Yagi - the man behind the antenna

By Mike Smyth, specialist technical writer
Thursday, 15 August, 2013


The Yagi antenna can be found everywhere - land, sea and air. So who was the man who brought us this ubiquitous device?

A Yagi antenna is to radio what eggs are to bacon - virtually inseparable. The Yagi is so common that - apart from a single dipole or a long wire - it is the antenna of choice for a multitude of radio applications, from microwave links to digital television.

The technology is all down to Prof Hidetsugu Yagi and his assistant Shintaro Uda; more to Uda than Yagi, in fact, so strictly speaking the design should be known as the Uda antenna, or at least Yagi-Uda.

However, Yagi is the name that has stuck. Born in Japan in 1886, he graduated in engineering from Tokyo Imperial University in 1909. As a young engineer he went to Germany and worked under Heinrich Barkhausen, famous for discovering what is known as the Barkhausen effect - the magnetic domain theory of ferromagnetism and which is today used as an experiment in demonstrating the reality of magnetic domains.

While in Germany, Yagi was largely concerned with research into resonant transformers for radio systems, but his work was cut short by the outbreak of World War I, causing him to flee to Britain. Here he worked with John Fleming before going to Harvard University in the USA.

Returning to Japan in 1919, he was made a doctor of engineering and started teaching at Tohoku Imperial University where he worked with Shintaro Uda and others on the development of radio electronics. With financial support from a private foundation, the group began studying short-wave communications using directional antennas after it was realised that better radio links were needed between land and ships.

Birth of the Yagi antenna

In 1925 Yagi and Uda published details of a device they called a ‘wave projector’ or ‘wave canal’. It was a directional antenna they had developed at the university and it used several parasitic elements of directors and reflectors. The Yagi-Uda antenna was born.

The device was patented both in Japan and the US. In America the antenna revived interest in magnetrons and in 1928 GE developed a 400 MHz unit that was tested using a wave projector. Two years later, a Yagi-Uda antenna was used in an experimental aircraft landing system.

Diagram of a single-director Yagi antenna

Diagram of a single-director Yagi antenna.

By 1933 Yagi had moved to Osaka Imperial University as the first chair of the physics department, where radar was being developed. He encouraged his students and colleagues to study pure science and fundamental physics while he looked after applied physics for industry.

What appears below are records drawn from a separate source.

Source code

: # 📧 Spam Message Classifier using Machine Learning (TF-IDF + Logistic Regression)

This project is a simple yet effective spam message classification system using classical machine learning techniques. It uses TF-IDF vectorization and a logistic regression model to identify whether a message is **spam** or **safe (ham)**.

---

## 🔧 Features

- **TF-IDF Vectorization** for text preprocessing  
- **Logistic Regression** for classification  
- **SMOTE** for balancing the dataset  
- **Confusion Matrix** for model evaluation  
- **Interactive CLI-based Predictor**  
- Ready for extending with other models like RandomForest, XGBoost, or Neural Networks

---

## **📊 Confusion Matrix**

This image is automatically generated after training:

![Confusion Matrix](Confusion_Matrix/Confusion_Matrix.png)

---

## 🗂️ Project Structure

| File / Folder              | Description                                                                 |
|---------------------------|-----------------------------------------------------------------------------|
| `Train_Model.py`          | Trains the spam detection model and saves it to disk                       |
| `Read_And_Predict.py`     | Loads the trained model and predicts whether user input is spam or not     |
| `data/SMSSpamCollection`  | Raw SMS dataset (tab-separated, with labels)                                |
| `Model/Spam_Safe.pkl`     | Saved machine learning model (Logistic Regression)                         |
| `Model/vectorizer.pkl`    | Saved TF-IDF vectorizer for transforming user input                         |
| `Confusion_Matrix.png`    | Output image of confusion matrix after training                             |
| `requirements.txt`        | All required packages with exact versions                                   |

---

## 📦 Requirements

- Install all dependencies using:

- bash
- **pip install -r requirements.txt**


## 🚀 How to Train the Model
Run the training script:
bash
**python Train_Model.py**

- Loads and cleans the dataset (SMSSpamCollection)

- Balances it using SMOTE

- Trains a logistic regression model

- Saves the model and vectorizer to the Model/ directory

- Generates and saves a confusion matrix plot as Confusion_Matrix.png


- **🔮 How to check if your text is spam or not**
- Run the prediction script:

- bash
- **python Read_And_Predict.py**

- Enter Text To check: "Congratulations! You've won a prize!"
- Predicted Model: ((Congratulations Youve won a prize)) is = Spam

In the same year, a government radio telephone link was established over the 40-kilometre distance between Tobishima and Sakata.

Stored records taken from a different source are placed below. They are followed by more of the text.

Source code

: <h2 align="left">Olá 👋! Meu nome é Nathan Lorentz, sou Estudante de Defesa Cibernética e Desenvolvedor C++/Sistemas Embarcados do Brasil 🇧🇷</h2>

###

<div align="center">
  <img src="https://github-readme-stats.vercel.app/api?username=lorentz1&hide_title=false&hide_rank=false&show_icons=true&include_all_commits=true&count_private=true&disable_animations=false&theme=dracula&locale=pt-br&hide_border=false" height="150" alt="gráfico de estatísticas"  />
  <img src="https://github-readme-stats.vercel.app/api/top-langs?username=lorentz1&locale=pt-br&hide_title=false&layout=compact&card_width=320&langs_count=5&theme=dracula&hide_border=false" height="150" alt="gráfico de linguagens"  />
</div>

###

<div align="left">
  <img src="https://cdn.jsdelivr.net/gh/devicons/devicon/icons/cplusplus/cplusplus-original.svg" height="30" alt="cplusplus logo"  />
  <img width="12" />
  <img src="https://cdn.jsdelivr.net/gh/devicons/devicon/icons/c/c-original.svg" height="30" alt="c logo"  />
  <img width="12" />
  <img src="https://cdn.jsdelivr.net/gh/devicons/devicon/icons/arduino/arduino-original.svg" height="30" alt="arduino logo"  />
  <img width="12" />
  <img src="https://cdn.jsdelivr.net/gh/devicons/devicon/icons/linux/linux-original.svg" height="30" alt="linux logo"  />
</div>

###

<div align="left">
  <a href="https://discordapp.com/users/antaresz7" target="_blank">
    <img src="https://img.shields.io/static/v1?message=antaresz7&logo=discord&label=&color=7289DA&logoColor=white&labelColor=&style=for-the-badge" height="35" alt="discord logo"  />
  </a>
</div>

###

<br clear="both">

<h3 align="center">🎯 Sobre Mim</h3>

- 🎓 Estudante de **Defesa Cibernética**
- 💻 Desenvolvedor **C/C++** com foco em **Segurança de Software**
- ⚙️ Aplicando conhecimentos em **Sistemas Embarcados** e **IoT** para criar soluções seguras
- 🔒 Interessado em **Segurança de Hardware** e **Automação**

At the outbreak of World War II, Yagi was made Dean of the Faculty of Science at Osaka University and remained a civilian consultant to the military on radar and communications until 1945. In that year he became president of the Technology Institute of the Cabinet.

With the war over, Yagi became a consultant on the technical rehabilitation of Japan and helped to establish television standards. Further honours came his way when he was installed as fourth president of Osaka University; he also was president of the Japan Amateur Radio League and was president of the Yagi Antenna Co.

A simple antenna design

The simplicity of the antenna has always been one of its greatest attractions, and it is particularly effective at VHF and UHF frequencies where its physical size can be quite small. Although its characteristics are narrowband, it is a high gain device - often 10 dB or more.

It is also highly directional, comprising, in its simplest form, one driven element of a dipole or folded dipole plus a parasitic director in front and a reflector behind. (The reflector is normally about 5% longer than the dipole while the director is shorter than the driven element.) From this simple configuration multiple directors and reflectors can be added to create a highly ‘personalised’ directional, narrowband antenna.

Yagi, holding an antenna

Hidetsugu Yagi, holding an example of the antenna that bears his name. Credit: Hitachi Kokusai Electric, Inc. Yagi Antenna Division.

The relationship between physical size such as element length, the diameter of the elements and the spacing of the reflector(s) and director(s) can significantly alter the antenna’s impedance and gain, such that finetuning is often necessary for maximum performance.

Yagi antenna systems first came into widespread use during World War II but, ironically, not in Japan. The development of radar, particularly airborne versions, had stimulated their adoption in Europe and the USA. However, in Japan, rivalry between the army and navy prevented an awareness of the antenna until very late in the war, even though the army knew of the device after the fall of Singapore in 1942.

It’s fair to say that the Yagi-Uda antenna revolutionised radio and has become the most widely used antenna system, especially at higher frequencies. Hidetsugu Yagi, who died in 1976 as he approached his 90th birthday, would have been proud of his legacy.